Google’s Page and Schmidt backing asteroid mining startup

Wired is reporting that a group of intrepid billionaires will soon announce their new venture called Planetary Resources, Inc, “which plans to send swarms of robots to space to scout asteroids for precious metals and set up mines to bring resources back to Earth.”

Nope, this is not a movie, this is actually happening.

“The resources of Earth pale in comparison to the wealth of the solar system,” Eric Anderson who founded the commercial space tourism company Space Adventures, told Wired. Anderson is co-founder of Planetory Resources along with Peter Diamandis, who started the X Prize foundation, which offers prizes for advancing tech. Check out Diamandis’s TED talk about space exploration.

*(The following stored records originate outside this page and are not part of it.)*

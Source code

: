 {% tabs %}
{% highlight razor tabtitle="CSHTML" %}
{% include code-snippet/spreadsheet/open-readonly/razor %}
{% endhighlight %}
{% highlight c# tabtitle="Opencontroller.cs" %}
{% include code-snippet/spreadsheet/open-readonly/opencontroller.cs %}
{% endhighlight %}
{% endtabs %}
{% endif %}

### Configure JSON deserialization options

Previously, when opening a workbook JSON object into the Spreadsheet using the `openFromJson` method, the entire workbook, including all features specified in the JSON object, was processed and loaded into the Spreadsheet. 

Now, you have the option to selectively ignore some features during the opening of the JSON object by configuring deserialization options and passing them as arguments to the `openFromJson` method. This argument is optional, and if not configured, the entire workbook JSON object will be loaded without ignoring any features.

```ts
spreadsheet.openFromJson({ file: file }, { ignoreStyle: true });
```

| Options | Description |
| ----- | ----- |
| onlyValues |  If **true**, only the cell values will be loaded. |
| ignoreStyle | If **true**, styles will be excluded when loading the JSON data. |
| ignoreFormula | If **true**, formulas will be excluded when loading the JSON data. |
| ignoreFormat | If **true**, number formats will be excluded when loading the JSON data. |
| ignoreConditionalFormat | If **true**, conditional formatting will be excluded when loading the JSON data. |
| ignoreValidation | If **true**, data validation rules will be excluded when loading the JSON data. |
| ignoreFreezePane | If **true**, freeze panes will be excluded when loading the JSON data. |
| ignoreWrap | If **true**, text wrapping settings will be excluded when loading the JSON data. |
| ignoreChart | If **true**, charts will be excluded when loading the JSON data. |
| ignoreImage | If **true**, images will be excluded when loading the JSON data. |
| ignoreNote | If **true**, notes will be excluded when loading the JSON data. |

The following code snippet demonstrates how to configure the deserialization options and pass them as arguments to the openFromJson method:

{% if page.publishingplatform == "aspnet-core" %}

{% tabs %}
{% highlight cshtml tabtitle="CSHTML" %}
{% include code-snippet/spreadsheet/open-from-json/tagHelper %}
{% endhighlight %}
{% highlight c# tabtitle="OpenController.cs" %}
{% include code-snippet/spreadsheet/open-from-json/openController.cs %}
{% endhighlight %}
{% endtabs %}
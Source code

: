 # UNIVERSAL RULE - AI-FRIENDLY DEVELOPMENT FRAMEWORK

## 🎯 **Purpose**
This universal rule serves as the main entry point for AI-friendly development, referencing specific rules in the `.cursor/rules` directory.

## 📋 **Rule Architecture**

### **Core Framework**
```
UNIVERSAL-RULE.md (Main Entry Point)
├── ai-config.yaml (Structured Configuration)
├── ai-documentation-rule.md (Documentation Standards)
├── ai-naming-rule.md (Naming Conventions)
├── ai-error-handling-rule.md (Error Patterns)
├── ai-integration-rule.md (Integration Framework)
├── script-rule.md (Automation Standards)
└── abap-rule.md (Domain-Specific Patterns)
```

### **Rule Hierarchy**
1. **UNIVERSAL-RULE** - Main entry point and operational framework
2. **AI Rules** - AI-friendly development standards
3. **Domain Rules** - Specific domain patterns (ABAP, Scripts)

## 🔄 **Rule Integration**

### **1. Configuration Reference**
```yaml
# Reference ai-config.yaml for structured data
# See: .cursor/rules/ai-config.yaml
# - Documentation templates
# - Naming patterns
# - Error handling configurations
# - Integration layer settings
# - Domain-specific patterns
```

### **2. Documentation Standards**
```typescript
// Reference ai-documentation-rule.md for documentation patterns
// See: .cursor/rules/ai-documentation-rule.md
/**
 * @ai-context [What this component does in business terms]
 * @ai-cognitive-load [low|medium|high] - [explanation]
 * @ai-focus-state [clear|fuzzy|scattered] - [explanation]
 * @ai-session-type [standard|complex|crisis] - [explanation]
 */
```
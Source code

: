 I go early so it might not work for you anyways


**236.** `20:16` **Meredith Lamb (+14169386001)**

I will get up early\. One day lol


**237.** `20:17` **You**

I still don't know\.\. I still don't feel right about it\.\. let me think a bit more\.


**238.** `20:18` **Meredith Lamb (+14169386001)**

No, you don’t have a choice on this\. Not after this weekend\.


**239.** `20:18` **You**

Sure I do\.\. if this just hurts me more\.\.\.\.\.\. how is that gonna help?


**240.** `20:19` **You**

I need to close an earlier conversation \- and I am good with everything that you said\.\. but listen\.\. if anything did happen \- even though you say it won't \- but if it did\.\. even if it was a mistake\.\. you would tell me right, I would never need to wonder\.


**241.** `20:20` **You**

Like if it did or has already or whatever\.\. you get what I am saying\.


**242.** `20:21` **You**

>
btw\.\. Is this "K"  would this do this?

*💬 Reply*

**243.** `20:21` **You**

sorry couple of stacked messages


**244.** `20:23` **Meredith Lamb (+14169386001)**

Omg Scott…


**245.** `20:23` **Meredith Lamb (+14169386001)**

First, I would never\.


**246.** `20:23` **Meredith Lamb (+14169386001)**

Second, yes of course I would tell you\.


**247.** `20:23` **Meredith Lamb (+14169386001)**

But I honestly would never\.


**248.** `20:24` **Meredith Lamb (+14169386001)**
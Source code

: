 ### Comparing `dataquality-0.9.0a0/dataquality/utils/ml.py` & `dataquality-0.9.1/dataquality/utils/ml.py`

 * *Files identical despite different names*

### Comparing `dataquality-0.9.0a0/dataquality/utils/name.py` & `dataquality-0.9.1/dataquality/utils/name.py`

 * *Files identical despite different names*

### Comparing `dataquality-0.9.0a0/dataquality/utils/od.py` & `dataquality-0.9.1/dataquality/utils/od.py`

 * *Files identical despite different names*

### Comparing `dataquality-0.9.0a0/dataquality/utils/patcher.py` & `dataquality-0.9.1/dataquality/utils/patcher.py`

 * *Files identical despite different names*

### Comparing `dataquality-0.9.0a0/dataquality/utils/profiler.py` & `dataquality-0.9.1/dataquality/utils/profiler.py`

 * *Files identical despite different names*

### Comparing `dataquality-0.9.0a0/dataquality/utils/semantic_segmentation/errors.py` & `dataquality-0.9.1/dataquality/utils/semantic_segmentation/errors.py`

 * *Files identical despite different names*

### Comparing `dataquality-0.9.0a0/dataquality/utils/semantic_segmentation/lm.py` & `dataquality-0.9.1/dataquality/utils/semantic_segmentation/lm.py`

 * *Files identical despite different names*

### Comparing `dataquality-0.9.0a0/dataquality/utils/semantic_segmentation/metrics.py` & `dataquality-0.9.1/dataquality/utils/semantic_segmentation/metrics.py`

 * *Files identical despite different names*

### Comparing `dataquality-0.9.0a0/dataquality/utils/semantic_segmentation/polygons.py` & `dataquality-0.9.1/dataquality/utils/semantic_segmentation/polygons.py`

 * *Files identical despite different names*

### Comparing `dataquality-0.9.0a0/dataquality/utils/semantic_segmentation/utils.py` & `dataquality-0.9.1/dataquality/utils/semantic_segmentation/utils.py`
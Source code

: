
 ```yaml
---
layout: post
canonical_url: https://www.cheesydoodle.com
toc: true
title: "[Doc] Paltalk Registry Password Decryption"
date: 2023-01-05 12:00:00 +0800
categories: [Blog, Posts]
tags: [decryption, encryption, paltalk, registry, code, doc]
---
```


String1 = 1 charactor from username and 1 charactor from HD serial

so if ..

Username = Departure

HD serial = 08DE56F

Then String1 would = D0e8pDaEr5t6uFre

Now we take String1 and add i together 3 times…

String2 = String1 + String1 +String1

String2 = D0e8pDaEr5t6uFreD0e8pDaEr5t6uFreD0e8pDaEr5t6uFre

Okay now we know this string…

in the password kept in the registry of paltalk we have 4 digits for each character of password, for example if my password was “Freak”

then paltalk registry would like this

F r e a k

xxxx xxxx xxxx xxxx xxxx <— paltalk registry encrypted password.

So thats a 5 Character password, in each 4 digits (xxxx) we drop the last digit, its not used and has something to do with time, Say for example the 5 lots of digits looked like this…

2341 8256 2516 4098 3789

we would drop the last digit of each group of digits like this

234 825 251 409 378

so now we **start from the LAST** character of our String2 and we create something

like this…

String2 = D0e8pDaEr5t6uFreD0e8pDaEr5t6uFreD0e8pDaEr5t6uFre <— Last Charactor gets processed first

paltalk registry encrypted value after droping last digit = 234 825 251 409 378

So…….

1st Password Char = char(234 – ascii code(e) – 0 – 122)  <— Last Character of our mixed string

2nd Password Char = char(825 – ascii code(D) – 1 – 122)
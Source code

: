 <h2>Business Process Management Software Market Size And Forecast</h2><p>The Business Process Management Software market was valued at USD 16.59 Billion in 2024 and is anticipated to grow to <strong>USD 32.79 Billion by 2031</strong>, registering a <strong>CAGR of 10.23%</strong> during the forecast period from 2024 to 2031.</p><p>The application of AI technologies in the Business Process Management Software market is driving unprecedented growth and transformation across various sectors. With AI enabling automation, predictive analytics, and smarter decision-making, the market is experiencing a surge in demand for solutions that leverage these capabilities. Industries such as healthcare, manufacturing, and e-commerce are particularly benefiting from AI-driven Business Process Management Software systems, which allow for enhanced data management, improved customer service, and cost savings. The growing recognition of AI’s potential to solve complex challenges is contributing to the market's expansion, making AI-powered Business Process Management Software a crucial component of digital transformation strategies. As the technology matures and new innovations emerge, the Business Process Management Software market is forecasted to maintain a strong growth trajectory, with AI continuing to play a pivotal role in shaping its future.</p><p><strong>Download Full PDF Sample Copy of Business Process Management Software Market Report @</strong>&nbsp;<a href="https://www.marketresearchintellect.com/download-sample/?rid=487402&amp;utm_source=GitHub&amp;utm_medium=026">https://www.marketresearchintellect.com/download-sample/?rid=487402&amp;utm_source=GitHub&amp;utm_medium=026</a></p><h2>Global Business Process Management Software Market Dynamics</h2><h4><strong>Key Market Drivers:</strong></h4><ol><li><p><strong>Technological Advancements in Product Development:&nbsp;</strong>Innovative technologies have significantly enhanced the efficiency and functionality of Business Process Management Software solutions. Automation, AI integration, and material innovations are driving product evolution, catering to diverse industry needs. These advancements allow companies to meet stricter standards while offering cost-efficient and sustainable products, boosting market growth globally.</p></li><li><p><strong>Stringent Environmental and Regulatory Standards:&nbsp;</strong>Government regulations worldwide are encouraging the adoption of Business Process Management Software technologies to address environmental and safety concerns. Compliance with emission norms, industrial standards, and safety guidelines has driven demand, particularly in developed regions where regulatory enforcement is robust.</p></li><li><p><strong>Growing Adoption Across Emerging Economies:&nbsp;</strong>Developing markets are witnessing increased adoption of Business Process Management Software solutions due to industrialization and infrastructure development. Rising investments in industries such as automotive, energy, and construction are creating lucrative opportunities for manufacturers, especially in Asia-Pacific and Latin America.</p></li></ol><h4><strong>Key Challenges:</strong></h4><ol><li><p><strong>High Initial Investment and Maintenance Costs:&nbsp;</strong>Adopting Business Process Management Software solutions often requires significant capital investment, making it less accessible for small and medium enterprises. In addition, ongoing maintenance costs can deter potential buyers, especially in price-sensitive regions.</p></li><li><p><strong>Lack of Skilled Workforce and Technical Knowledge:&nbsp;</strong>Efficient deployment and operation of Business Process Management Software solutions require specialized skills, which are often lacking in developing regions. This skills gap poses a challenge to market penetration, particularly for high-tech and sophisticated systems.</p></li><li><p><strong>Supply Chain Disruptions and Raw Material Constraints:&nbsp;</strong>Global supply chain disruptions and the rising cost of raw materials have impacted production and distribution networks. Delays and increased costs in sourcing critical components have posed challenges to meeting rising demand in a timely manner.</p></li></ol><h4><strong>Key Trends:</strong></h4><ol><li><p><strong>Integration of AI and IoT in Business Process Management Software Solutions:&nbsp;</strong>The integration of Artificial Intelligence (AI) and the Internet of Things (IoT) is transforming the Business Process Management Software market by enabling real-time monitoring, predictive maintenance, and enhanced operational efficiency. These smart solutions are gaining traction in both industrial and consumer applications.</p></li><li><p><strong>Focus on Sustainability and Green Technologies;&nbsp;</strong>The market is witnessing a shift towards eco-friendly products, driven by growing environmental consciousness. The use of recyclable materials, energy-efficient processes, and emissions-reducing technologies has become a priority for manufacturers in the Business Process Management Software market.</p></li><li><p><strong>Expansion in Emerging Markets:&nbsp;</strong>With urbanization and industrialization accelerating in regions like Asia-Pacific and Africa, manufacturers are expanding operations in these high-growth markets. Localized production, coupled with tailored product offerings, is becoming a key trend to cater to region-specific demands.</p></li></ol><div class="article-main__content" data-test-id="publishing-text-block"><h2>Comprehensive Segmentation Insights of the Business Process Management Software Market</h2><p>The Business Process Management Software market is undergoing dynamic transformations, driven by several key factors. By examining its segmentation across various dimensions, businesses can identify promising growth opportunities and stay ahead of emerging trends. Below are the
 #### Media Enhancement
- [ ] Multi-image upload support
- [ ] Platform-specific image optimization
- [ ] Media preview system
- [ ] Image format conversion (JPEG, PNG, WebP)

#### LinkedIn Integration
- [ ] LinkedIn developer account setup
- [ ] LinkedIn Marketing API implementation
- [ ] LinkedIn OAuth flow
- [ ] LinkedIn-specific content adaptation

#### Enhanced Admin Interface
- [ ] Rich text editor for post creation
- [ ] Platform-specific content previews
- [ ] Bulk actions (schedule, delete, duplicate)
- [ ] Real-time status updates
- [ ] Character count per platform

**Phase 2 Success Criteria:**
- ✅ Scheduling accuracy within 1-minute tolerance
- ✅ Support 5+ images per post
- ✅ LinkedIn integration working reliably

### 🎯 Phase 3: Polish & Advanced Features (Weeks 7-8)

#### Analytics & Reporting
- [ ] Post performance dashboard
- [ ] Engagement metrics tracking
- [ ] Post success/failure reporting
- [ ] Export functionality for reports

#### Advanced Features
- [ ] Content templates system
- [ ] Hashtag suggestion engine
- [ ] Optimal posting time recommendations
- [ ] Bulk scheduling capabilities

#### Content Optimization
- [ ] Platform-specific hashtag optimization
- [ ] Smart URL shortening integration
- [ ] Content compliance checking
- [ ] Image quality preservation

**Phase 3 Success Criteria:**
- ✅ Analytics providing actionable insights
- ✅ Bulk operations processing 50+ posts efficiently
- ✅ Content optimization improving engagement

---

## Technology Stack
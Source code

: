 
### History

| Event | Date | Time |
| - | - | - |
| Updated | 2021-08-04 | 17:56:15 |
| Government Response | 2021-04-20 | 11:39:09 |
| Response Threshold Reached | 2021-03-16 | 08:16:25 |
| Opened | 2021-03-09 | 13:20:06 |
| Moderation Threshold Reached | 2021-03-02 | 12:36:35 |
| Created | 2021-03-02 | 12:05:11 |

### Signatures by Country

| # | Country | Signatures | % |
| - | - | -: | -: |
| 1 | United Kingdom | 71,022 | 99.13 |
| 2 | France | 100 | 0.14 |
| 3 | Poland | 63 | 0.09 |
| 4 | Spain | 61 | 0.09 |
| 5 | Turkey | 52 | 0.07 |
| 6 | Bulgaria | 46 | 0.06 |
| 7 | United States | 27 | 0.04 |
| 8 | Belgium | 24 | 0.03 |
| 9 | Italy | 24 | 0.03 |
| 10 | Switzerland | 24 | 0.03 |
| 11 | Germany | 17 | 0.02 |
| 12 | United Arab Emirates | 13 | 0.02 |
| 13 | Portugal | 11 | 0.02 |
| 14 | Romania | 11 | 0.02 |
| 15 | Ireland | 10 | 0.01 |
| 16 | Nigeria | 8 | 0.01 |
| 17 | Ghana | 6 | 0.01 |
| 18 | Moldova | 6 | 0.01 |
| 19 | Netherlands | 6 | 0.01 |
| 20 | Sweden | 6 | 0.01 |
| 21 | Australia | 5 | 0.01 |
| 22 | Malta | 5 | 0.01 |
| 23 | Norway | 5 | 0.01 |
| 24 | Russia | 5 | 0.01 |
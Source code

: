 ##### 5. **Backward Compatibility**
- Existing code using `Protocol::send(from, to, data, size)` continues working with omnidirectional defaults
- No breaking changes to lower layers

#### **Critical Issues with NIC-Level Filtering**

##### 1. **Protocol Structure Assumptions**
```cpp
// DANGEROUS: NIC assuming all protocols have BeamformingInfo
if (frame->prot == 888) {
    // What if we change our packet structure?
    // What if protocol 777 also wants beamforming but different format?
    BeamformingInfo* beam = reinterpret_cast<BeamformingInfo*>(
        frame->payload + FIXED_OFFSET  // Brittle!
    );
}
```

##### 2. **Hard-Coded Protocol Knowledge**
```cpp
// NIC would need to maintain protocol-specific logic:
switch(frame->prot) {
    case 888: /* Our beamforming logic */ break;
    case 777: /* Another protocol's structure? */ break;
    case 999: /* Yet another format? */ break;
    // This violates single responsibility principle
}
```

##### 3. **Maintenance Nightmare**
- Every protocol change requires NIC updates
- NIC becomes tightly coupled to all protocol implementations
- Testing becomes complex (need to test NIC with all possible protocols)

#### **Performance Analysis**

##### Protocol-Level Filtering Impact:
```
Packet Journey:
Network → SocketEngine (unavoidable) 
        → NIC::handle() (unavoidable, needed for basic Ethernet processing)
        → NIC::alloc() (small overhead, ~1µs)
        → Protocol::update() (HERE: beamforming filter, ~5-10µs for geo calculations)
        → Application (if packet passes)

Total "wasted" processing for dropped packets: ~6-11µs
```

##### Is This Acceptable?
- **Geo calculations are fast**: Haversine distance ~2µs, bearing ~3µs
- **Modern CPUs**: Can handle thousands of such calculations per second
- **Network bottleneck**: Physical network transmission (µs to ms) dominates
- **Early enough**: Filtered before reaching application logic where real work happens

The startup is on a “mission to help ensure humanity’s prosperity” and is backed by big names including Google’s Larry Page & Eric Schmidt, filmmaker James Cameron, former Microsoft Chief Software Architect, Charles Simonyi, Google Board of Directors founding member K. Ram Shriram and Ross Perot, Jr of Perot Systems. Former NASA Mars mission manager Chris Lewicki and planetary scientist & veteran NASA astronaut Tom Jones, Ph.D are also onboard.

According to Wired’s article, Planetary Resources will search out “platinum-group metals” that are “highly valuable commodities used in medical devices, renewable energy products, catalytic converters, and potentially in automotive fuel cells.”

Venturebeat points out that a relatively small asteroid might be worth around US$20 trillion in the platinum market place and with platinum now worth about US$23,000 a pound, Planetary Resources could mine around US$6 billion worth of platinum metals from a typical 130 ton half-mile wide asteroid. An estimated 9,000 asteroids larger than 46 meters in diameter orbit near the Earth and some could contain as much platinum as is mined in an entire year on Earth.

In the next two years, Planetary Resources plan to scan the night skies with two to five space-based telescopes costing a few million dollars each. Within five to seven years, the company will send out drones to take a closer look at asteroids that have potential for mining. These missions are estimated to cost around US$25 and US$30 million.

How will the ore be delivered to earth? Will this project trigger space wars centered around interstellar bullion? These and many other questions remain unanswered but the ambitious project could potentially add trillions of dollars to the global GDP, usher in a new industry and re-define our definition of “natural resources”.

More details will be revealed later today at The Museum of Flight in Seattle. If space mining piques your interest, there will be a live stream of the event at 10:30 AM PDT, today, 24 April.